– Извините, я не даю интервью, – перебиваю журналистку и отвожу трубку от уха, потеряв всякий интерес к разговору, когда до меня доносится:

– Вы – может быть. Но ваша жена даёт интервью с удовольствием.

Я плотнее сжимаю челюсти. Жена… Ну да. Эта и впрямь не упустит возможности где-нибудь засветиться.

– И? Что теперь? Чего вы от меня хотите?

– Ничего особенного. Всего лишь убедиться, что вы в курсе.

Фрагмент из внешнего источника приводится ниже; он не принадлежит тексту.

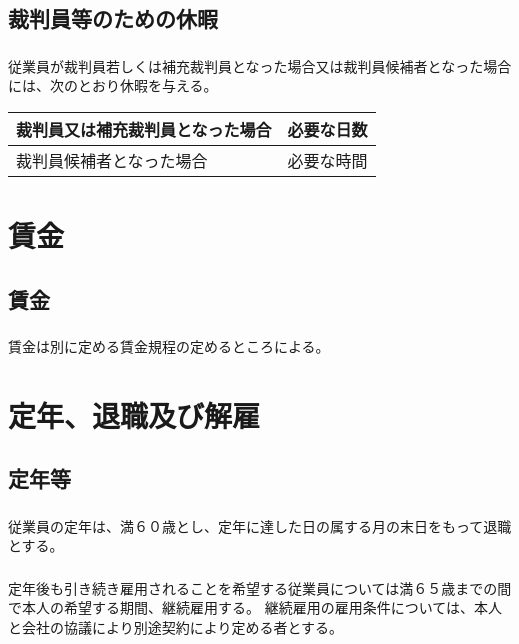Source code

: \documentclass{jsarticle}
\begin{document}
\subsection{裁判員等のための休暇}
\label{就規_条_裁判員等のための休暇}
\subsubsection{}
\label{就規_項_裁判員等のための休暇}
従業員が裁判員若しくは補充裁判員となった場合又は裁判員候補者となった場合には、次のとおり休暇を与える。
  \begin{table}[htb]
    \centering
    \begin{tabular}{|l|c|} \hline
      裁判員又は補充裁判員となった場合 & 必要な日数 \\ \hline
      裁判員候補者となった場合 & 必要な時間 \\ \hline
    \end{tabular}
  \end{table}

\section{賃金}
\label{就規_章_賃金}

\subsection{賃金}
\label{就規_条_賃金}
\subsubsection{}
\label{就規_項_賃金}
賃金は別に定める賃金規程の定めるところによる。

\section{定年、退職及び解雇}
\label{就規_章_定年、退職及び解雇}

\subsection{定年等}
\label{就規_条_定年等}
\subsubsection{}
\label{就規_項_定年}
従業員の定年は、満６０歳とし、定年に達した日の属する月の末日をもって退職とする。
\subsubsection{}
\label{就規_項_定年再雇用}
定年後も引き続き雇用されることを希望する従業員については満６５歳までの間で本人の希望する期間、継続雇用する。
\label{就規_項_定年再雇用の契約}
継続雇用の雇用条件については、本人と会社の協議により別途契約により定める者とする。
\end{document}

– В курсе чего? – сощуриваюсь. Девица на том конце связи молчит, а я вдруг понимаю, что бедная светская обозревательница банально трусит перейти дорогу такому влиятельному дяде, как я. Вот тебе и независимая журналистика. Во всей, так сказать, красе.

– И что? Вы со всеми мужьями интервью их жен согласовываете? – усмехаюсь. – Или мне одному такая выпала честь?

– Да. То есть нет… Это политика руководства, – вроде бы ровно отвечает Нелли… Или как её там. Но мне почему-то кажется, что сдержанность ей даётся с трудом. – Нам не нужны скандалы. Редакционная политика нашего глянца заключается совсем в другом.

– И в чём же? – подхожу к кофемашине, выставляю программу и нажимаю на кнопку «пуск». Зёрна смалываются с оглушительным грохотом. В этом шуме теряется большая часть из речи светской обозревательницы.

– … у журнала многолетняя репутация, которой мы очень дорожим. Поэтому нам и доверяют свои секреты сильные мира… Мы публикуем только проверенную информацию, в отличие от всяких желтых изданий.

– Похвально.

– Тогда… в какой форме вам будет удобно согласовать текст? Я могу скинуть его вам на почту?

– Можете, конечно. Кто ж вам помешает?

Она снова медлит, прежде чем мне ответить:

– Отлично. Если вас всё устроит, достаточно в ответ прислать мне короткую резолюцию.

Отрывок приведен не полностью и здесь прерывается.